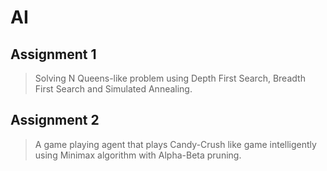 AI
========

Assignment 1
--------
>Solving N Queens-like problem using Depth First Search, Breadth First Search and Simulated Annealing.

Assignment 2
--------
>A game playing agent that plays Candy-Crush like game intelligently using Minimax algorithm with Alpha-Beta pruning.
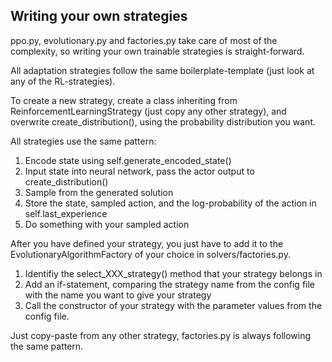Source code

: ## Writing your own strategies

ppo.py, evolutionary.py and factories.py take care of most of the complexity,
so writing your own trainable strategies is straight-forward.

All adaptation strategies follow the same boilerplate-template (just look at any of the RL-strategies).

To create a new strategy, create a class inheriting from ReinforcementLearningStrategy (just copy any other strategy),
and overwrite create_distribution(), using the probability distribution you want.

All strategies use the same pattern:

1. Encode state using self.generate_encoded_state()
2. Input state into neural network, pass the actor output to create_distribution()
3. Sample from the generated solution
4. Store the state, sampled action, and the log-probability of the action in self.last_experience
5. Do something with your sampled action

After you have defined your strategy, you just have to add it to the EvolutionaryAlgorithmFactory of your choice in solvers/factories.py.  

1. Identifiy the select_XXX_strategy() method that your strategy belongs in
2. Add an if-statement, comparing the strategy name from the config file with the name you want to give your strategy
3. Call the constructor of your strategy with the parameter values from the config file.

Just copy-paste from any other strategy, factories.py is always following the same pattern.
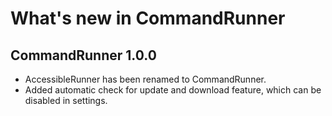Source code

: # What's new in CommandRunner

## CommandRunner 1.0.0
* AccessibleRunner has been renamed to CommandRunner.
* Added automatic check for update and download feature, which can be disabled in settings.
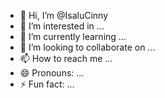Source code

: - 👋 Hi, I’m @IsaluCinny
- 👀 I’m interested in ...
- 🌱 I’m currently learning ...
- 💞️ I’m looking to collaborate on ...
- 📫 How to reach me ...
- 😄 Pronouns: ...
- ⚡ Fun fact: ...

<!---
IsaluCinny/IsaluCinny is a ✨ special ✨ repository because its `README.md` (this file) appears on your GitHub profile.
You can click the Preview link to take a look at your changes.
--->
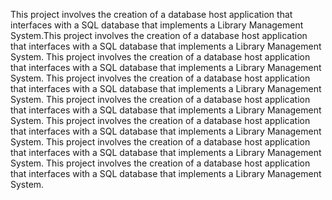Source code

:This project involves the creation of a database host application that interfaces with a SQL database that implements a Library Management System.This project involves the creation of a database host application that interfaces with a SQL database that implements a Library Management System.
This project involves the creation of a database host application that interfaces with a SQL database that implements a Library Management System.
This project involves the creation of a database host application that interfaces with a SQL database that implements a Library Management System.
This project involves the creation of a database host application that interfaces with a SQL database that implements a Library Management System.
This project involves the creation of a database host application that interfaces with a SQL database that implements a Library Management System.
This project involves the creation of a database host application that interfaces with a SQL database that implements a Library Management System.
This project involves the creation of a database host application that interfaces with a SQL database that implements a Library Management System.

▶ Activity
All lines of the records containing "IsaluCinny" should be shown.

▶ Answer to this problem
: - 👋 Hi, I’m @IsaluCinny
IsaluCinny/IsaluCinny is a ✨ special ✨ repository because its `README.md` (this file) appears on your GitHub profile.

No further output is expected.